Empires of the Word: A Language History of the World
- Author: Nicholas Ostler
- Language: English
- Genre: History, nonfiction
- Published: 2005
- Publisher: HarperCollins
- Publication place: United Kingdom
- Pages: 640
- ISBN: 9780062047359

= Empires of the Word =

2005 non-fiction book by Nicholas Ostler

Empires of the Word: A Language History of the World is a 2005 historical non-fiction book, by Nicholas Ostler. The 640-page book seeks to provide new insights into the spread and decline of large languages, especially exploring certain lingua francas around the world.

==Contents==
The book charts the history of spoken language, in its myriad forms, across the world.

The book also explores the various lingua francas that have since seen decline.

==Reception==

Publishers Weekly called it "ambitious and accessible", and "stimulating".

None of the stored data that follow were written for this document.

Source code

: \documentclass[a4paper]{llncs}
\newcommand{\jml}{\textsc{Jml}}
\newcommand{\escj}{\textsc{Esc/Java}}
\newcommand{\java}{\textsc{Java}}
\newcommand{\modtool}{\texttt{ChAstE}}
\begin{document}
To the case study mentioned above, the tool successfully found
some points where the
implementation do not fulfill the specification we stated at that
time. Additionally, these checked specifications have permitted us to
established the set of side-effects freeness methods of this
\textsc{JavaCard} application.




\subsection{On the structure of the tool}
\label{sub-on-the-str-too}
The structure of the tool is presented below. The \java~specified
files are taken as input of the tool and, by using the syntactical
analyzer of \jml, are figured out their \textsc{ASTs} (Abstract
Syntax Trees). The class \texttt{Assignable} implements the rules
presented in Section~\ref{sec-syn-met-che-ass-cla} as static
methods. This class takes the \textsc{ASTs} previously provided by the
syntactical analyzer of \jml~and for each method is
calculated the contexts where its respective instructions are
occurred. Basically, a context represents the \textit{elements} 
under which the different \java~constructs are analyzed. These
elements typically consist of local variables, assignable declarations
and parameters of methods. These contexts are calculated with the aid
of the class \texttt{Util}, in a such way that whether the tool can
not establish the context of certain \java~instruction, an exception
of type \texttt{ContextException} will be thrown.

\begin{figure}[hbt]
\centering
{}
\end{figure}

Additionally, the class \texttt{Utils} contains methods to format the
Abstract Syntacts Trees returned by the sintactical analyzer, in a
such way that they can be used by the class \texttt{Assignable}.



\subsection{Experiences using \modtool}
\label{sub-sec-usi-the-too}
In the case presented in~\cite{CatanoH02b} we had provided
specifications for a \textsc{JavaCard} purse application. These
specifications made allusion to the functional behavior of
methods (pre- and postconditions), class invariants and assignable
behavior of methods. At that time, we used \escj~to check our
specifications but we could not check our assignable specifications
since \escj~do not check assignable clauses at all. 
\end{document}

The Independent noted that the book's "chief pleasure [...] lies in its detail, and in its hieroglyphs, ideograms and scripts plus translations."

Kirkus Reviews found it to be "dense but enlightening" and "always challenging, always instructive—at times, even startling or revolutionary", but expressed concern that its "sometimes turgid text" and sheer scope could "overwhelm general readers", and thereby prevent it from receiving the attention it deserves.